[Stored dataset items]
# # # # # # #

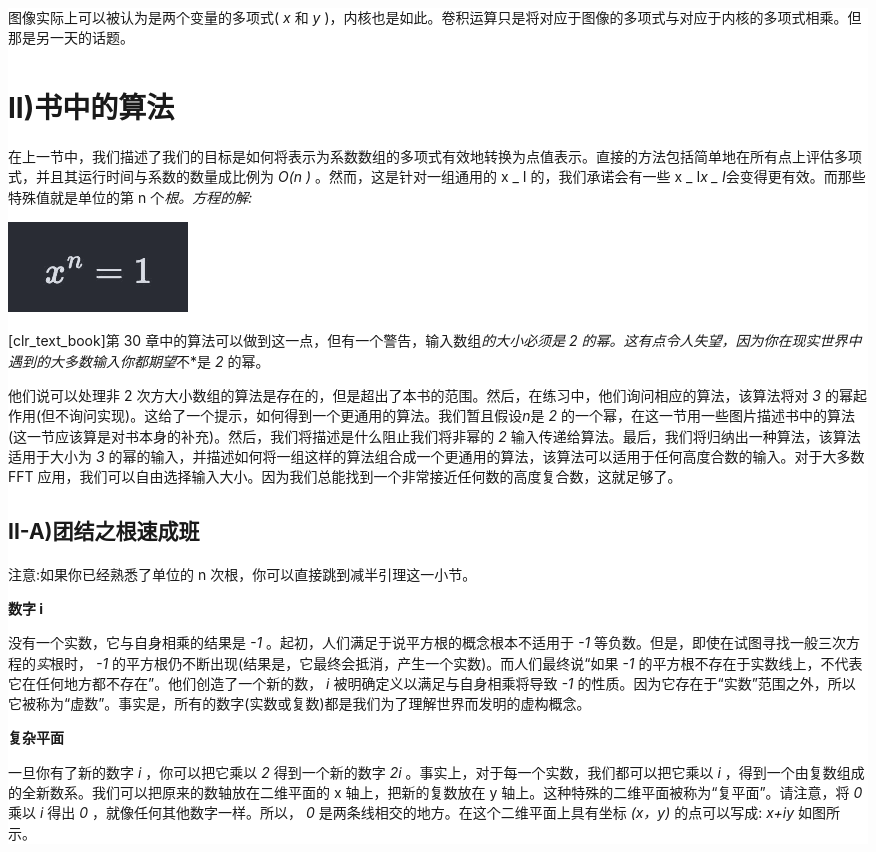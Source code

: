 图像实际上可以被认为是两个变量的多项式( *x* 和 *y* )，内核也是如此。卷积运算只是将对应于图像的多项式与对应于内核的多项式相乘。但那是另一天的话题。

# II)书中的算法

在上一节中，我们描述了我们的目标是如何将表示为系数数组的多项式有效地转换为点值表示。直接的方法包括简单地在所有点上评估多项式，并且其运行时间与系数的数量成比例为 *O(n )* 。然而，这是针对一组通用的 x _ I 的，我们承诺会有一些 x _ I*x _ I*会变得更有效。而那些特殊值就是单位的第 n 个*根。方程的解:*

![](img/341293bb3582b2db309b5c81f03ce81b.png)

[clr_text_book]第 30 章中的算法可以做到这一点，但有一个警告，输入数组*的大小必须是 *2* 的幂。这有点令人失望，因为你在现实世界中遇到的大多数输入你都期望*不*是 *2* 的幂。

他们说可以处理非 2 次方大小数组的算法是存在的，但是超出了本书的范围。然后，在练习中，他们询问相应的算法，该算法将对 *3* 的幂起作用(但不询问实现)。这给了一个提示，如何得到一个更通用的算法。我们暂且假设$n$是 *2* 的一个幂，在这一节用一些图片描述书中的算法(这一节应该算是对书本身的补充)。然后，我们将描述是什么阻止我们将非幂的 *2* 输入传递给算法。最后，我们将归纳出一种算法，该算法适用于大小为 *3* 的幂的输入，并描述如何将一组这样的算法组合成一个更通用的算法，该算法可以适用于任何高度合数的输入。对于大多数 FFT 应用，我们可以自由选择输入大小。因为我们总能找到一个非常接近任何数的高度复合数，这就足够了。

## II-A)团结之根速成班

注意:如果你已经熟悉了单位的 n 次根，你可以直接跳到减半引理这一小节。

**数字 i**

没有一个实数，它与自身相乘的结果是 *-1* 。起初，人们满足于说平方根的概念根本不适用于 *-1* 等负数。但是，即使在试图寻找一般三次方程的*实*根时， *-1* 的平方根仍不断出现(结果是，它最终会抵消，产生一个实数)。而人们最终说“如果 *-1* 的平方根不存在于实数线上，不代表它在任何地方都不存在”。他们创造了一个新的数， *i* 被明确定义以满足与自身相乘将导致 *-1* 的性质。因为它存在于“实数”范围之外，所以它被称为“虚数”。事实是，所有的数字(实数或复数)都是我们为了理解世界而发明的虚构概念。

**复杂平面**

一旦你有了新的数字 *i* ，你可以把它乘以 *2* 得到一个新的数字 *2i* 。事实上，对于每一个实数，我们都可以把它乘以 *i* ，得到一个由复数组成的全新数系。我们可以把原来的数轴放在二维平面的 x 轴上，把新的复数放在 y 轴上。这种特殊的二维平面被称为“复平面”。请注意，将 *0* 乘以 *i* 得出 *0* ，就像任何其他数字一样。所以， *0* 是两条线相交的地方。在这个二维平面上具有坐标 *(x，y)* 的点可以写成: *x+iy* 如图所示。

# # # # # # #

> [WHAT THE TASK ASKS]: Only the line that contains "没有一个实数，它与自身相乘的结果是 *-1* 。起初，人们满足于说平方根的概念根本不适用于" and the lines after it, through the end of the data above, are to be repeated exactly.

> [RESPONSE TO THIS EXERCISE]:
没有一个实数，它与自身相乘的结果是 *-1* 。起初，人们满足于说平方根的概念根本不适用于 *-1* 等负数。但是，即使在试图寻找一般三次方程的*实*根时， *-1* 的平方根仍不断出现(结果是，它最终会抵消，产生一个实数)。而人们最终说“如果 *-1* 的平方根不存在于实数线上，不代表它在任何地方都不存在”。他们创造了一个新的数， *i* 被明确定义以满足与自身相乘将导致 *-1* 的性质。因为它存在于“实数”范围之外，所以它被称为“虚数”。事实是，所有的数字(实数或复数)都是我们为了理解世界而发明的虚构概念。

**复杂平面**

一旦你有了新的数字 *i* ，你可以把它乘以 *2* 得到一个新的数字 *2i* 。事实上，对于每一个实数，我们都可以把它乘以 *i* ，得到一个由复数组成的全新数系。我们可以把原来的数轴放在二维平面的 x 轴上，把新的复数放在 y 轴上。这种特殊的二维平面被称为“复平面”。请注意，将 *0* 乘以 *i* 得出 *0* ，就像任何其他数字一样。所以， *0* 是两条线相交的地方。在这个二维平面上具有坐标 *(x，y)* 的点可以写成: *x+iy* 如图所示。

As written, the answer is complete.